Gov. Kim Reynolds signed into law House File 2545, which begins to restore and strengthen American History and Western Civilization as part of Iowa’s K-12 social studies standards. Gov. Reynolds has done a great service for Iowa students.

Education is more than just learning technical skills to become workforce-ready. This is important, but education is also about preparing our children to be responsible and moral citizens.

Iowa suffers from a nationwide crisis in civic education. Radicalized education in schools has both softened academic standards and promoted ideologies that are hostile to America’s history and ideals. Iowa’s students have been made increasingly ignorant of the ideals and institutions of liberty that are the backbone of Western Civilization, American history, and American government.

The late historian David McCullough asked, “how can we not want to know about the people who have made it possible for us to live, to have the freedoms we have, to be citizens of this greatest of countries?” As McCullough noted “we are not just known by our failings, by our weaknesses, by our sins. We are known by being capable of rising to the occasion with courage of our convictions.”

Reforming and strengthening Iowa’s social studies standards should not be controversial. Unfortunately, education reform has become a politicized issue and therefore arouses knee-jerk partisan opposition. Gov. Reynolds and the Lgislature were correct to support legislation that embodies a broad consensus of Iowans’ preferences and will reform the state’s social studies standards to emphasize the threads of liberty, republican self-government, and civic virtue that animate our nation’s history and government.

One reason Americans are so divided is that our schools no longer teach our common history and our common culture. “Restoring civic education — from the daily practice of its rituals to real mastery of the elements of Americanism — will not be easy, but such a shared sense of values is critical in such a vast nation that is otherwise not defined by a shared religion, common race, or dominant ethnic affiliation,” wrote historian Victor Davis Hanson.

Reforming Iowa’s social studies standards will ensure that Iowa students learn about the American Founding, the Constitution, the Emancipation Proclamation, the totalitarian nightmares of Nazism and Communism, and King’s “Letter from a Birmingham Jail,” among other important events, individuals, and documents that illustrate the American story.
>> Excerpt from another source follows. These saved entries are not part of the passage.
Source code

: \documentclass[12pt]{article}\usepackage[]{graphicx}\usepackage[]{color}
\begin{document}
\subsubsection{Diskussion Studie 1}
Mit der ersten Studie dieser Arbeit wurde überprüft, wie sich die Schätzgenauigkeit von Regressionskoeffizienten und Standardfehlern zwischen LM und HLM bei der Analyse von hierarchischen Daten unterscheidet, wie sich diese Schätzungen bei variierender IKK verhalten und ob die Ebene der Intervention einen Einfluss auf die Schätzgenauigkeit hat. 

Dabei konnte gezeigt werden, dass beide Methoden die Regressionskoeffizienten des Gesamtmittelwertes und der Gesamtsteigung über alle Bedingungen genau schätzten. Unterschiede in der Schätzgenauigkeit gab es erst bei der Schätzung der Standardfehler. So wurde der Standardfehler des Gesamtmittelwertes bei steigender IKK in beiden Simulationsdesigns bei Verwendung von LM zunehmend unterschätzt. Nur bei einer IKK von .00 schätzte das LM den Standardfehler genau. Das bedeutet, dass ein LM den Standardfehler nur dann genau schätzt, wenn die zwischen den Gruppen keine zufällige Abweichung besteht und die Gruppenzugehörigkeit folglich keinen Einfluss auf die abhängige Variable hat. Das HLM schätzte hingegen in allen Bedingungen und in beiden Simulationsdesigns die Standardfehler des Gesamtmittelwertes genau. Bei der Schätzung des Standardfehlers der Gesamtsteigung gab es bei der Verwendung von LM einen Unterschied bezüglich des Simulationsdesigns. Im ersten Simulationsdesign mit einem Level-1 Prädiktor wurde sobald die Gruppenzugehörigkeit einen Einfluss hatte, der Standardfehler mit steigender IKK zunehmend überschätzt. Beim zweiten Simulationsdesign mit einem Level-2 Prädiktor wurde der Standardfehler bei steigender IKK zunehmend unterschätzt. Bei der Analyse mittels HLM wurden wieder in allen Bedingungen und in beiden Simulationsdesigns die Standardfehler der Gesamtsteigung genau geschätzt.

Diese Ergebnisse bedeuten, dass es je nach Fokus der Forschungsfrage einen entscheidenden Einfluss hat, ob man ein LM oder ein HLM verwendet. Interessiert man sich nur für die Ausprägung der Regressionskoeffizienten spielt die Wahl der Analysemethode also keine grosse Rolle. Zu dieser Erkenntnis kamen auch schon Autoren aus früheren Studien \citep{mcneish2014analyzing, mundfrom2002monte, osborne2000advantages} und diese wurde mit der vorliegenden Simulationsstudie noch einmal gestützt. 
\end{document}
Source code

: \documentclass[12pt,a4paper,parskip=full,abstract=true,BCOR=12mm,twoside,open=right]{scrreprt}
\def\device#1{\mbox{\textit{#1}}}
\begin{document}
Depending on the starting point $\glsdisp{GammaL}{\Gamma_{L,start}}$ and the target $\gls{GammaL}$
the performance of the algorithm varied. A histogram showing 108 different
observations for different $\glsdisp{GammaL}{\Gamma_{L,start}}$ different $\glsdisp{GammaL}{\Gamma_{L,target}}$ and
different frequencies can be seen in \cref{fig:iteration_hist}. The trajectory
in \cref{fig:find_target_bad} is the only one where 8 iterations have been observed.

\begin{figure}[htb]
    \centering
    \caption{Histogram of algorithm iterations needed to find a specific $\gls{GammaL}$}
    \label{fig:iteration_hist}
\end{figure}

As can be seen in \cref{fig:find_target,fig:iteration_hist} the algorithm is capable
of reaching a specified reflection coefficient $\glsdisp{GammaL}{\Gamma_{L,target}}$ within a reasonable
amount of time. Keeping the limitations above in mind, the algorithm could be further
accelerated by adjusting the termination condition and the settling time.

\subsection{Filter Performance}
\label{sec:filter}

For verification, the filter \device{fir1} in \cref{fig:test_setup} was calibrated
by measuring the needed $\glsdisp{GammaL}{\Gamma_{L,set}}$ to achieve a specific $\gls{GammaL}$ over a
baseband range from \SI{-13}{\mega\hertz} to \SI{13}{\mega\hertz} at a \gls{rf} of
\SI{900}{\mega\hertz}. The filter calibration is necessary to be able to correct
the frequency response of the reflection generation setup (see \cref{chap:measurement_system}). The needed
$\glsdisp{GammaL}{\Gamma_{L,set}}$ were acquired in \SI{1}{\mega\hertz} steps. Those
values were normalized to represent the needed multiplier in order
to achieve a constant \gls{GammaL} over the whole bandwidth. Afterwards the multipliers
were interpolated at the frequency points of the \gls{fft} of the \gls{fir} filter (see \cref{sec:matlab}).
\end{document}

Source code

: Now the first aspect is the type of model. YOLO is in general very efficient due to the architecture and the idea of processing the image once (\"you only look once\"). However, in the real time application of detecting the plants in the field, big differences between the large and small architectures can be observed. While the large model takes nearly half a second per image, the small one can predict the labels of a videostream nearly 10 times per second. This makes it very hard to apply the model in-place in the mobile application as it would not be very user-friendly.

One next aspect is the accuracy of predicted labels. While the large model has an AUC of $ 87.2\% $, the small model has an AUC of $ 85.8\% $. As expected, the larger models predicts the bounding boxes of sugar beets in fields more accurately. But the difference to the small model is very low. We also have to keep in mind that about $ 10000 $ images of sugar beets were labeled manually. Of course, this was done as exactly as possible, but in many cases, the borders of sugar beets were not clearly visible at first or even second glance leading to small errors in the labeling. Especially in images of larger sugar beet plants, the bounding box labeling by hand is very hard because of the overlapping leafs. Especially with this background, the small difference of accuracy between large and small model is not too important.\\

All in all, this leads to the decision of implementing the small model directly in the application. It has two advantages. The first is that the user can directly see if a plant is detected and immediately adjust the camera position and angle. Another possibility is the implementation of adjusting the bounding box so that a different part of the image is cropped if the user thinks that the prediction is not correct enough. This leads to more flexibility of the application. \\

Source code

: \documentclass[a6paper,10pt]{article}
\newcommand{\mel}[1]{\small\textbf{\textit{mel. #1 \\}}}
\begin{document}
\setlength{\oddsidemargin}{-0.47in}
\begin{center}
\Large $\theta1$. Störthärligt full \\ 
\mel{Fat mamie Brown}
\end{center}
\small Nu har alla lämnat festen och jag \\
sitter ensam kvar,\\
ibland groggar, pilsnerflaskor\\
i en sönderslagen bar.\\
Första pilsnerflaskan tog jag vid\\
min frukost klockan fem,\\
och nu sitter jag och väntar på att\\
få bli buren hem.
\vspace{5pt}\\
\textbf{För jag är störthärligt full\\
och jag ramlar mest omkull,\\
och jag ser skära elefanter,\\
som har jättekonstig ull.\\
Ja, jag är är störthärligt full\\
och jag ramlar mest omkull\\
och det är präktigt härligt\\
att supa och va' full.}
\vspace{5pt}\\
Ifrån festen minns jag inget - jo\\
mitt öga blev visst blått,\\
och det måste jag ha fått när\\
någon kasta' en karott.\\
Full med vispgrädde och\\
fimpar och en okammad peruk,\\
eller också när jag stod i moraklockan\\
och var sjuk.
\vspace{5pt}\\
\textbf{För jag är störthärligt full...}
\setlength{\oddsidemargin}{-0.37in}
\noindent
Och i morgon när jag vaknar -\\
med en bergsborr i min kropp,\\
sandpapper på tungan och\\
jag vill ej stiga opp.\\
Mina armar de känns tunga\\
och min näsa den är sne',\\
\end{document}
Critics of this reform argue that it is just an attempt to “gloss over” aspects of American History such as slavery or the Trail of Tears. Iowans who read (for example) “American Birthright: The Civics Alliance’s Model K-12 Social Studies Curriculum” will discover a full and balanced coverage of these topics. Such model standards can inform the work of Iowa citizens and policymakers to determine the content of their own standards. Indeed, they can help Iowans free their state from the radical materials imposed by organizations such as the National Council of the Social Studies and Generation Citizen, The 1619 Project, among others.

The next crucial step is implementation of the law. States such as Louisiana, South Dakota, and Virginia recently have revised their History curricula — but they have had to go beyond their normal bureaucratic routines to achieve success. Iowa should follow the precedents established by Gov. Kristi Noem of South Dakota and Gov. Glenn Youngkin of Virginia and appoint an independent committee to review Iowa’s social studies standards and submit to the State Board of Education a draft revision of the social studies standards.

Iowa policymakers have given their state a wonderful opportunity by passing House File 2545 into law. Now they can achieve the promise of that law, by championing and overseeing the administrative means necessary to translate that into the detailed language of social studies academic content standards.